Causal clustering: design of cluster experiments under network interference
Davide Viviano, Lihua Lei, Guido Imbens, Brian Karrer, Okke Schrijvers, Liang Shi
TL;DR
The paper addresses estimating the global average treatment effect under network interference, where spillovers complicate cluster design. It introduces Causal Clustering, an algorithm that minimizes a worst-case MSE by solving penalized min-cut problems via SDP relaxations, yielding a Pareto frontier between bias and variance. The authors derive closed-form worst-case bias and variance expressions, establish a practical Bernoulli-vs-cluster design rule, and validate the method with Facebook network data and field data, showing how clustering choices and the number of clusters affect inference.
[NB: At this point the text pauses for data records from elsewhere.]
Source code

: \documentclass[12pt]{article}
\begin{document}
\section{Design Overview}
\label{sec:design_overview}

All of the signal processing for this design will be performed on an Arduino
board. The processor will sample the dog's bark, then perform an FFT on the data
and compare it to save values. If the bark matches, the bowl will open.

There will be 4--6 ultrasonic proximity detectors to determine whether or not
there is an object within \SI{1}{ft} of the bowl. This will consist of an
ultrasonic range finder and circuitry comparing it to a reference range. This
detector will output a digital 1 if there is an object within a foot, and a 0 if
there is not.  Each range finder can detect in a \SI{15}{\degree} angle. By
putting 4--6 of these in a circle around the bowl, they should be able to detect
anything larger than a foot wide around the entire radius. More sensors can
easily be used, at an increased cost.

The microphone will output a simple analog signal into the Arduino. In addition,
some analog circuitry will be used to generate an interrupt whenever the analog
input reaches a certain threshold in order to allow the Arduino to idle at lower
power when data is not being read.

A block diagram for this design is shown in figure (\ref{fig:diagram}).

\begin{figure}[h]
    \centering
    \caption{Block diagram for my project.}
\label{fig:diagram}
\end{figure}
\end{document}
The approach provides a principled, scalable guide for cluster design in network settings, applicable to online experiments and field trials.
Abstract
This paper studies the design of cluster experiments to estimate the global treatment effect in the presence of network spillovers. We provide a framework to choose the clustering that minimizes the worst-case mean-squared error of the estimated global effect. We show that optimal clustering solves a novel penalized min-cut optimization problem computed via off-the-shelf semi-definite programming algorithms. Our analysis also characterizes simple conditions to choose between any two cluster designs, including choosing between a cluster or individual-level randomization. We illustrate the method's properties using unique network data from the universe of Facebook's users and existing data from a field experiment.